Palais de Buckingham
Le petit chien dans ses bras, Charlotte est heureuse et demande à Brimsley de retarder le petit déjeuner pour le prendre avec George. Brimsley signale que le roi a de la visite, des voix s’élèvent de l’un des salons. Charlotte tend le petit chien à Brimsley et s’approche de la porte restée ouverte. La princesse douairière rend visite à son fils. Elle le questionne sur son mariage, George répond que cela ne la regarde pas, c’est son mariage. Augusta ne dépose pas les armes, son mariage regarde le Palais, le Parlement britannique, la nation. Il ne doit pas être un échec. Elle doit savoir si son fils a convenablement honoré son épouse. George se lève, en colère. Il a fait de son mieux tout ce qu’on lui a demandé. Il s’est marié, il lui a été agréable, il lui a dissimulé son état, il l’a honorée, pour les besoins de la couronne. Jusqu’à son dernier souffle, pour le bonheur d’un grand peuple, il doit agir contrairement à ses passions.

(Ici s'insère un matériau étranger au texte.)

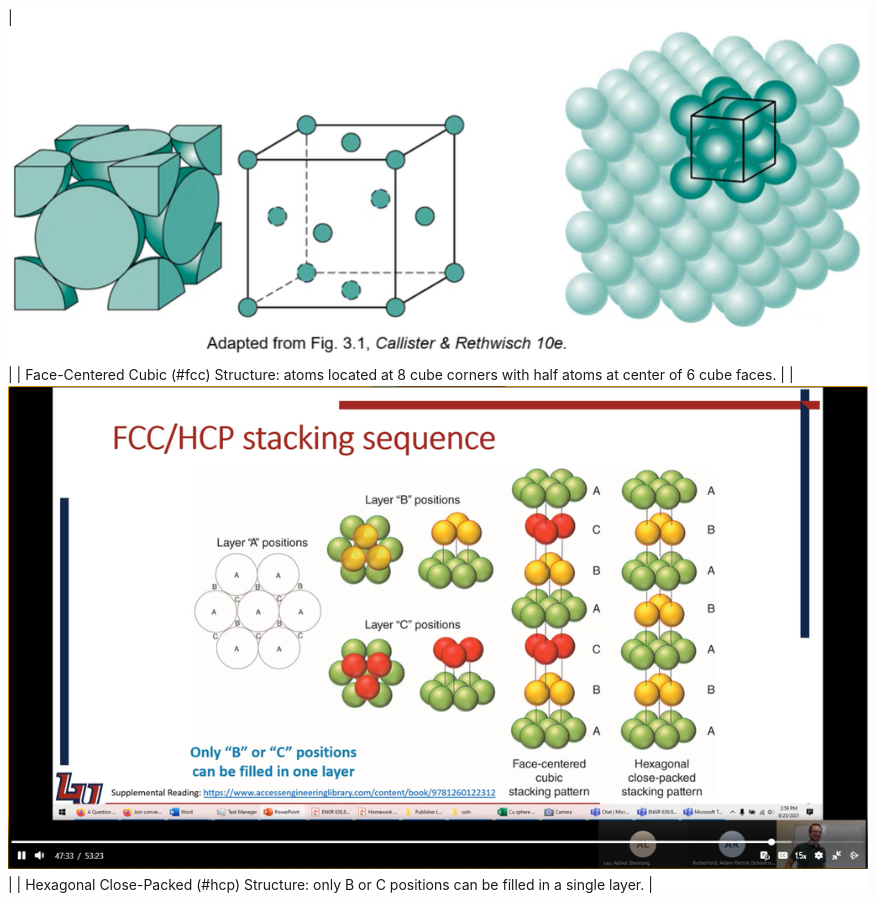 | ![](../../../attachments/engr-839-001-mechanical-metallurgy/face_centered_cubic_210906_204511_EST.png) |
| Face-Centered Cubic (#fcc) Structure: atoms located at 8 cube corners with half atoms at center of 6 cube faces. |
| ![](../../../attachments/engr-839-001-mechanical-metallurgy/fcc_hcp_packing_sequence_210906_204623_EST.png) |
| Hexagonal Close-Packed (#hcp) Structure: only B or C positions can be filled in a single layer. |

Il est l’image du devoir, la couronne est incrustée en lui, elle est en lui. Charlotte en a assez entendu, elle s’avance vers la salle à manger, inutile d’attendre le roi.
-- 1814 --
Palais de Buckingham
Assise à la table de la salle à manger, Charlotte regarde le fauteuil vide qui lui fait face, pensivement. Brimsley lui apporte la liste des jeunes filles à marier pour ses fils. Elle le remercie, un valet enlève la cloche qui dissimulait son petit déjeuner. Elle remarque tout haut qu’elle trouve charmante la préparation dans son assiette. Les valets et femmes de chambre, satisfaits, se regardent en souriant.
-- 1761 --
Palais de Buckingham
George est seul dans le salon, Reynolds entre et signale sa présence par une petite toux. Il confirme que la princesse douairière est partie, il l’a lui-même vérifié, et la reine prend son petit déjeuner dans la salle à manger. A ce moment, George vacille, il a un malaise et se rassoit dans son fauteuil. Reynolds se précipite vers lui et demande s’il doit appeler le médecin. George refuse puis accepte. Il s’inquiète pour Charlotte, Reynolds assure qu’elle n’en saura jamais rien puis se hâte d'aller faire appeler le médecin.